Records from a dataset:
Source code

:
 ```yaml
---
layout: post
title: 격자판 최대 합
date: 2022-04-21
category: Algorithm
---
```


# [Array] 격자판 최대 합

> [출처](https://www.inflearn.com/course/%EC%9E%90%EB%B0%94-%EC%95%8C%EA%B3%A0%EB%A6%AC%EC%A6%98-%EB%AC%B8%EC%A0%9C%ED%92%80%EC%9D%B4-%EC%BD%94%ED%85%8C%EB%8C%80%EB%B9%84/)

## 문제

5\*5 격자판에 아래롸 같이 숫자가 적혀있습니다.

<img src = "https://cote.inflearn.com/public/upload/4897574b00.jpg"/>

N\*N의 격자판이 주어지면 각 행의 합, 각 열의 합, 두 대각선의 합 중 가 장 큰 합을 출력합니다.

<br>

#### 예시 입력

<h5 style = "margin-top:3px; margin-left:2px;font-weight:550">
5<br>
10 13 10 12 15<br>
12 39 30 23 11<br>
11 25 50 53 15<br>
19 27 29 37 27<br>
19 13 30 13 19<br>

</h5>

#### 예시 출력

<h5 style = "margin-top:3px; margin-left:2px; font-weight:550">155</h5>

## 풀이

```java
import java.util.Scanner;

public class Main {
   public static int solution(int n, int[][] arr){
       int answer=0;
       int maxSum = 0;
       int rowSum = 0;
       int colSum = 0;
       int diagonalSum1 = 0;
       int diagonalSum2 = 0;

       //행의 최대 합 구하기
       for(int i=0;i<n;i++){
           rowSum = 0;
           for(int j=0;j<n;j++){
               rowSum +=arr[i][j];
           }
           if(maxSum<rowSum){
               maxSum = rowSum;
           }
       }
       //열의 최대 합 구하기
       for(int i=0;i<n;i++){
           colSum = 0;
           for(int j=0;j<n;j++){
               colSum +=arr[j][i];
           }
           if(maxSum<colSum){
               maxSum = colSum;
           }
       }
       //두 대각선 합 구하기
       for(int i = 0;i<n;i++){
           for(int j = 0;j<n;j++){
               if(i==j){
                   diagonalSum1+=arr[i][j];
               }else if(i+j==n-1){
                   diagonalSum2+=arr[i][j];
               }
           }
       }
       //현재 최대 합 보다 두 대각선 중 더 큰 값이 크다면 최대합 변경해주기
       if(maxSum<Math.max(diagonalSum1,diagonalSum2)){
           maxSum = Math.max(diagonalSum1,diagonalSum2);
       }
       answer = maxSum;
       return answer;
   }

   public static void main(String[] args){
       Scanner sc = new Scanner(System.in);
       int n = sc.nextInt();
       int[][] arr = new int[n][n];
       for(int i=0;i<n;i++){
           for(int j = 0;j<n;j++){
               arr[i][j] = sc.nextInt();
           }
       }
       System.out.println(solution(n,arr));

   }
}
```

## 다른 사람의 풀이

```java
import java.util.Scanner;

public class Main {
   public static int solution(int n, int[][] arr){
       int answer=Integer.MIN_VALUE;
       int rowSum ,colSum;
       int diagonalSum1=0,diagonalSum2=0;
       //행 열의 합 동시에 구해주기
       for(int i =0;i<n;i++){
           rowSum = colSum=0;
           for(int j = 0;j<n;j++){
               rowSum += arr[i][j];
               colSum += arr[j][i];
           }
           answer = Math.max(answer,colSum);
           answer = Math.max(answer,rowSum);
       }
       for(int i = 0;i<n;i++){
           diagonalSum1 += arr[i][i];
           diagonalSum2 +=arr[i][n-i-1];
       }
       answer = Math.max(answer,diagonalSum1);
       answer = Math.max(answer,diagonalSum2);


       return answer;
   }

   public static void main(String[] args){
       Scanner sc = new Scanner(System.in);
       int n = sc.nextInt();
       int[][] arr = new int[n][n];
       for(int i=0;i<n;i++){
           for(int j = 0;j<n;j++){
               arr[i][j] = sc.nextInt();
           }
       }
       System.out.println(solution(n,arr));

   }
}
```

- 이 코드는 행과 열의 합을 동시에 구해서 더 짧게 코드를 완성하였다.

What you have to do: Output each entry precisely as given.

Answer to the exercise:
Source code

:
 ```yaml
---
layout: post
title: 격자판 최대 합
date: 2022-04-21
category: Algorithm
---
```


# [Array] 격자판 최대 합

> [출처](https://www.inflearn.com/course/%EC%9E%90%EB%B0%94-%EC%95%8C%EA%B3%A0%EB%A6%AC%EC%A6%98-%EB%AC%B8%EC%A0%9C%ED%92%80%EC%9D%B4-%EC%BD%94%ED%85%8C%EB%8C%80%EB%B9%84/)

## 문제

5\*5 격자판에 아래롸 같이 숫자가 적혀있습니다.

<img src = "https://cote.inflearn.com/public/upload/4897574b00.jpg"/>

N\*N의 격자판이 주어지면 각 행의 합, 각 열의 합, 두 대각선의 합 중 가 장 큰 합을 출력합니다.

<br>

#### 예시 입력

<h5 style = "margin-top:3px; margin-left:2px;font-weight:550">
5<br>
10 13 10 12 15<br>
12 39 30 23 11<br>
11 25 50 53 15<br>
19 27 29 37 27<br>
19 13 30 13 19<br>

</h5>

#### 예시 출력

<h5 style = "margin-top:3px; margin-left:2px; font-weight:550">155</h5>

## 풀이

```java
import java.util.Scanner;

public class Main {
   public static int solution(int n, int[][] arr){
       int answer=0;
       int maxSum = 0;
       int rowSum = 0;
       int colSum = 0;
       int diagonalSum1 = 0;
       int diagonalSum2 = 0;

       //행의 최대 합 구하기
       for(int i=0;i<n;i++){
           rowSum = 0;
           for(int j=0;j<n;j++){
               rowSum +=arr[i][j];
           }
           if(maxSum<rowSum){
               maxSum = rowSum;
           }
       }
       //열의 최대 합 구하기
       for(int i=0;i<n;i++){
           colSum = 0;
           for(int j=0;j<n;j++){
               colSum +=arr[j][i];
           }
           if(maxSum<colSum){
               maxSum = colSum;
           }
       }
       //두 대각선 합 구하기
       for(int i = 0;i<n;i++){
           for(int j = 0;j<n;j++){
               if(i==j){
                   diagonalSum1+=arr[i][j];
               }else if(i+j==n-1){
                   diagonalSum2+=arr[i][j];
               }
           }
       }
       //현재 최대 합 보다 두 대각선 중 더 큰 값이 크다면 최대합 변경해주기
       if(maxSum<Math.max(diagonalSum1,diagonalSum2)){
           maxSum = Math.max(diagonalSum1,diagonalSum2);
       }
       answer = maxSum;
       return answer;
   }

   public static void main(String[] args){
       Scanner sc = new Scanner(System.in);
       int n = sc.nextInt();
       int[][] arr = new int[n][n];
       for(int i=0;i<n;i++){
           for(int j = 0;j<n;j++){
               arr[i][j] = sc.nextInt();
           }
       }
       System.out.println(solution(n,arr));

   }
}
```

## 다른 사람의 풀이

```java
import java.util.Scanner;

public class Main {
   public static int solution(int n, int[][] arr){
       int answer=Integer.MIN_VALUE;
       int rowSum ,colSum;
       int diagonalSum1=0,diagonalSum2=0;
       //행 열의 합 동시에 구해주기
       for(int i =0;i<n;i++){
           rowSum = colSum=0;
           for(int j = 0;j<n;j++){
               rowSum += arr[i][j];
               colSum += arr[j][i];
           }
           answer = Math.max(answer,colSum);
           answer = Math.max(answer,rowSum);
       }
       for(int i = 0;i<n;i++){
           diagonalSum1 += arr[i][i];
           diagonalSum2 +=arr[i][n-i-1];
       }
       answer = Math.max(answer,diagonalSum1);
       answer = Math.max(answer,diagonalSum2);


       return answer;
   }

   public static void main(String[] args){
       Scanner sc = new Scanner(System.in);
       int n = sc.nextInt();
       int[][] arr = new int[n][n];
       for(int i=0;i<n;i++){
           for(int j = 0;j<n;j++){
               arr[i][j] = sc.nextInt();
           }
       }
       System.out.println(solution(n,arr));

   }
}
```

- 이 코드는 행과 열의 합을 동시에 구해서 더 짧게 코드를 완성하였다.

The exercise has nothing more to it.